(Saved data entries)

____________

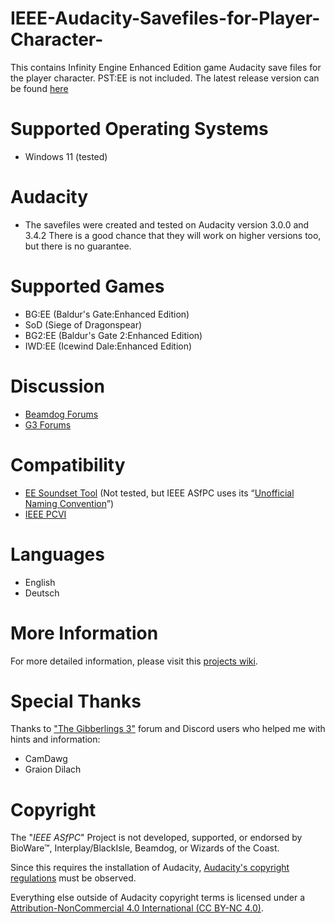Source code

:# IEEE-Audacity-Savefiles-for-Player-Character-
This contains Infinity Engine Enhanced Edition game Audacity save files for the player character. PST:EE is not included.
The latest release version can be found [here](https://github.com/Incrementis/IEEE-Audacity-Savefiles-for-Player-Character-/releases)

# Supported Operating Systems
* Windows 11 (tested)

# Audacity
* The savefiles were created and tested on Audacity version 3.0.0 and 3.4.2 There is a good chance that they will work on higher versions too, but there is no guarantee.

# Supported Games
* BG:EE (Baldur's Gate:Enhanced Edition)
* SoD (Siege of Dragonspear)
* BG2:EE (Baldur's Gate 2:Enhanced Edition)
* IWD:EE (Icewind Dale:Enhanced Edition)

# Discussion
* [Beamdog Forums](https://forums.beamdog.com/discussion/88117/template-ieee-audacity-savefiles-for-player-character)
* [G3 Forums](https://www.gibberlings3.net/forums/topic/37563-template-ieee-audacity-savefiles-for-player-character/)

# Compatibility
* [EE Soundset Tool](https://github.com/Gibberlings3/EE_soundset_tool) (Not tested, but IEEE ASfPC uses its “[Unofficial Naming Convention](https://www.gibberlings3.net/forums/topic/34560-adding-soundsets-to-the-ees-using-the-ee-soundset-tool/)”)
* [IEEE PCVI](https://github.com/Incrementis/IEEE-Player-Character-Voice-Installer-)

# Languages
* English
* Deutsch

# More Information
For more detailed information, please visit this [projects wiki](https://github.com/Incrementis/IEEE-Audacity-Savefiles-for-Player-Character-/wiki).

# Special Thanks
Thanks to ["The Gibberlings 3"](https://www.gibberlings3.net/forums/) forum and Discord users who helped me with hints and information:
* CamDawg
* Graion Dilach

# Copyright

The "*IEEE ASfPC*" Project is not developed, supported, or endorsed by BioWare™, Interplay/BlackIsle, Beamdog, or Wizards of the Coast.

Since this requires the installation of Audacity, [Audacity's copyright regulations](https://www.audacityteam.org/FAQ/) must be observed.

Everything else outside of Audacity copyright terms is licensed under a [Attribution-NonCommercial 4.0 International (CC BY-NC 4.0)](https://creativecommons.org/licenses/by-nc/4.0/).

____________

> Exercise description
A precise repetition of every entry, free of pictures, is the expected answer.

> Reply
Source code

:# IEEE-Audacity-Savefiles-for-Player-Character-
This contains Infinity Engine Enhanced Edition game Audacity save files for the player character. PST:EE is not included.
The latest release version can be found [here](https://github.com/Incrementis/IEEE-Audacity-Savefiles-for-Player-Character-/releases)

# Supported Operating Systems
* Windows 11 (tested)

# Audacity
* The savefiles were created and tested on Audacity version 3.0.0 and 3.4.2 There is a good chance that they will work on higher versions too, but there is no guarantee.

# Supported Games
* BG:EE (Baldur's Gate:Enhanced Edition)
* SoD (Siege of Dragonspear)
* BG2:EE (Baldur's Gate 2:Enhanced Edition)
* IWD:EE (Icewind Dale:Enhanced Edition)

# Discussion
* [Beamdog Forums](https://forums.beamdog.com/discussion/88117/template-ieee-audacity-savefiles-for-player-character)
* [G3 Forums](https://www.gibberlings3.net/forums/topic/37563-template-ieee-audacity-savefiles-for-player-character/)

# Compatibility
* [EE Soundset Tool](https://github.com/Gibberlings3/EE_soundset_tool) (Not tested, but IEEE ASfPC uses its “[Unofficial Naming Convention](https://www.gibberlings3.net/forums/topic/34560-adding-soundsets-to-the-ees-using-the-ee-soundset-tool/)”)
* [IEEE PCVI](https://github.com/Incrementis/IEEE-Player-Character-Voice-Installer-)

# Languages
* English
* Deutsch

# More Information
For more detailed information, please visit this [projects wiki](https://github.com/Incrementis/IEEE-Audacity-Savefiles-for-Player-Character-/wiki).

# Special Thanks
Thanks to ["The Gibberlings 3"](https://www.gibberlings3.net/forums/) forum and Discord users who helped me with hints and information:
* CamDawg
* Graion Dilach

# Copyright

The "*IEEE ASfPC*" Project is not developed, supported, or endorsed by BioWare™, Interplay/BlackIsle, Beamdog, or Wizards of the Coast.

Since this requires the installation of Audacity, [Audacity's copyright regulations](https://www.audacityteam.org/FAQ/) must be observed.

Everything else outside of Audacity copyright terms is licensed under a [Attribution-NonCommercial 4.0 International (CC BY-NC 4.0)](https://creativecommons.org/licenses/by-nc/4.0/).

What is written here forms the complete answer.